### [WHAT YOU WILL DO]
Report each line of the data below in which "Step" appears.

*** MATERIAL SUPPLIED Section Begins ***

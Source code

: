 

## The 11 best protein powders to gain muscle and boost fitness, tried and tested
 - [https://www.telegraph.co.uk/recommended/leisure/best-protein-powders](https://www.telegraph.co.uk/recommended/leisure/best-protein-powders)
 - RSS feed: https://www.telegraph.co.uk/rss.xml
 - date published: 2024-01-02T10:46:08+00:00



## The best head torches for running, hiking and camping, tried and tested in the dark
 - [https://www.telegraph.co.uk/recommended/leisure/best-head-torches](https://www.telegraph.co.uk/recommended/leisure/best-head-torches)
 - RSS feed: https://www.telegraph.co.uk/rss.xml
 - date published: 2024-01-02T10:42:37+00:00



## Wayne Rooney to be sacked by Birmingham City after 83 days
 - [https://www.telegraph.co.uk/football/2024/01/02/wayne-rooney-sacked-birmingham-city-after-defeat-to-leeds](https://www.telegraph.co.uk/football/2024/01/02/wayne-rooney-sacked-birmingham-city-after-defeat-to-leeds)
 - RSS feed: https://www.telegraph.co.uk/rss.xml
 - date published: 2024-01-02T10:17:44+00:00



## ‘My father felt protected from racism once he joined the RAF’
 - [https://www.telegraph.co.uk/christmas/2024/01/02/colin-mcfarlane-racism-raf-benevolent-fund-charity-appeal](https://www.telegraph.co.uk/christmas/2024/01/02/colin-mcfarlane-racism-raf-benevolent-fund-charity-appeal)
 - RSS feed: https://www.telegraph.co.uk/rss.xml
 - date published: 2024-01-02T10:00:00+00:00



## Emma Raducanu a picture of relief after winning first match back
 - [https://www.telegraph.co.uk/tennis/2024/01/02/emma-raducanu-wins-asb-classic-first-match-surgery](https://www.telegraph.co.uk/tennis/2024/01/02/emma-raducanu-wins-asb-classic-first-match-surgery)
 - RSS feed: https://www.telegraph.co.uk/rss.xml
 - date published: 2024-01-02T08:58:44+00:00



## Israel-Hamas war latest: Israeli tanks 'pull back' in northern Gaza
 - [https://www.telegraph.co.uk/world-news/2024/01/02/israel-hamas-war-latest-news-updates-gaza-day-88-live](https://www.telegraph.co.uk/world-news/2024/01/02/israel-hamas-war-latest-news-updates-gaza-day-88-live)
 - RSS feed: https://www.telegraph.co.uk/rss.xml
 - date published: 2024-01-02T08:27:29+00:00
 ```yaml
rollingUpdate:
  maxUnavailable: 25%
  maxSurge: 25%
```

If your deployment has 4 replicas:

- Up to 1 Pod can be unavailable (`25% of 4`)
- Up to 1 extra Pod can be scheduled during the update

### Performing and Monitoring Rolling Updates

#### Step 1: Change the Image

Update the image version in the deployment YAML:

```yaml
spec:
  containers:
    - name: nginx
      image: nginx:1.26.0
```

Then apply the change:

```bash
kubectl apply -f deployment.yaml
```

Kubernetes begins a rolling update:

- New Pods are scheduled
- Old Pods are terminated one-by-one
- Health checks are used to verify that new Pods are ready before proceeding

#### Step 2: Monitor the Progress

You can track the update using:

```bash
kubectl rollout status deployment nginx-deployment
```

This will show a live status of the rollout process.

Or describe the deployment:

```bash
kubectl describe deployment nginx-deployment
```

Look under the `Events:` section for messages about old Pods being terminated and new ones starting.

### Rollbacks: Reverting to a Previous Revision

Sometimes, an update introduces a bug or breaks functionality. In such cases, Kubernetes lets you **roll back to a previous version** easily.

*** MATERIAL SUPPLIED Section Ends ***

### [TASK RESPONSE]
#### Step 1: Change the Image
#### Step 2: Monitor the Progress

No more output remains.